'Professor Colley, a protagonist in Dr Colman's dispute, has issued him with a formal disciplinary warning on a charge colleagues claim is trumped up' A whistleblower involved in an acrimonious dispute with Leicester University has been given a disciplinary warning, prompting allegations that he is being victimised.
Andrew Colman, a reader in psychology, has been engaged in a long-running dispute with the university over its procedures for promoting academic staff.
Dr Colman has failed to gain promotion to a chair since he first applied in 1992, when he was told he had a strong chance. He has been denied promotions while candidates of inferior status in the university have been successful, and he has been denied an appeal. His campaign has prompted serious criticisms of the university.
The THES revealed last week that Leicester had incurred the disapproval of the Queen, represented by the Privy Council,who was asked to arbitrate in Dr Colman's dispute, as the university's visitor. Although it deferred judgement, the Privy Council criticised Leicester for taking almost a year to respond to Dr Colman's allegations. Earlier this year, The THES also revealed that the Data Protection Registrar found that Leicester had breached the Data Protection Act when it failed to give Dr Colman proper access to his files. The university also breached data protection rules in passing personal information on Dr Colman to his head of department, Ann Colley.
It emerged this week that Professor Colley, a protagonist in Dr Colman's dispute, has issued him with a formal disciplinary warning on a charge his colleagues claim is "trumped up". She has given him a formal verbal warning for failing to write and deliver a set of resit exam questions "in a timely and appropriate manner", which was "less than the professional standard which the university could reasonably expect from a senior colleague".

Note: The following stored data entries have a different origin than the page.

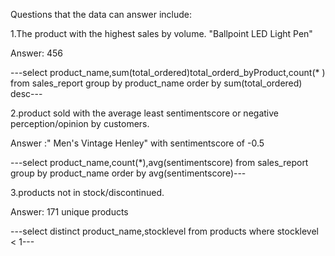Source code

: Questions that the data can answer include:

1.The product with the highest  sales by volume.
"Ballpoint LED Light Pen" 

Answer: 456 

---select product_name,sum(total_ordered)total_orderd_byProduct,count(* )
from sales_report 
group by product_name 
order by sum(total_ordered) desc---

2.product sold with  the average least sentimentscore or negative perception/opinion by customers.

Answer :" Men's Vintage Henley"  with sentimentscore of -0.5

---select product_name,count(*),avg(sentimentscore) from sales_report 
group by product_name order by avg(sentimentscore)---

3.products not in stock/discontinued.

Answer: 171 unique products

---select  distinct product_name,stocklevel from products where stocklevel < 1---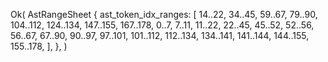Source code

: Ok(
    AstRangeSheet {
        ast_token_idx_ranges: [
            14..22,
            34..45,
            59..67,
            79..90,
            104..112,
            124..134,
            147..155,
            167..178,
            0..7,
            7..11,
            11..22,
            22..45,
            45..52,
            52..56,
            56..67,
            67..90,
            90..97,
            97..101,
            101..112,
            112..134,
            134..141,
            141..144,
            144..155,
            155..178,
        ],
    },
)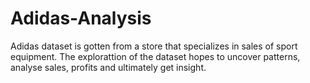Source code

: # Adidas-Analysis
Adidas dataset is gotten from a store that specializes in sales of sport equipment.
The explorattion of the dataset hopes to uncover patterns, analyse sales, profits and ultimately get insight.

Dr Colman did deliver the questions after the deadline. But he had been given just a few days to complete the task and, as an admissions tutor, was in the middle of the admissions process. The original deadline for resit papers was July 29. A level results were published on August 19. On August 18, the examinations officer asked Dr Colman to write some questions by August 23 for an exam scheduled for September 6. The examinations officer wrote: "I am sorry about the short notice. I had overlooked that a couple of students need to take the exam. I know that you are busy with admissions."
Dr Colman replied immediately that he was "absolutely overwhelmed" with admissions and other work and could not meet the deadline. Nevertheless, he did submit the questions on September 3, three days before the exam. Professor Colley called Dr Colman to a formal disciplinary meeting late last month and afterwards gave him the formal warning. In a formal letter, she said: "There was ample time for you to have complied with the examinations officer's request in a timely and appropriate manner. I do not accept that your admissions work during the relevant period was so overwhelming ... I very much hope that you will take this warning seriously ... you should note that this is the first stage of the disciplinary procedure."
University registrar K. J. Julian said this week that the university "rejects the allegation that it has taken disciplinary action against Dr Colman on grounds other than his failure to perform his examination duties in a satisfactory manner".
He said: "Dr Colman has not been victimised, nor has disciplinary action been taken against him because of any other dispute that he may have with the university."
He said there was no conflict of interest
in Professor Colley bringing the charge, despite her involvement in Dr Colman's dispute. "The head of department has responsibility for the good conduct of the examination process. It is proper for the HoD to deal with a straightforward management matter of this nature."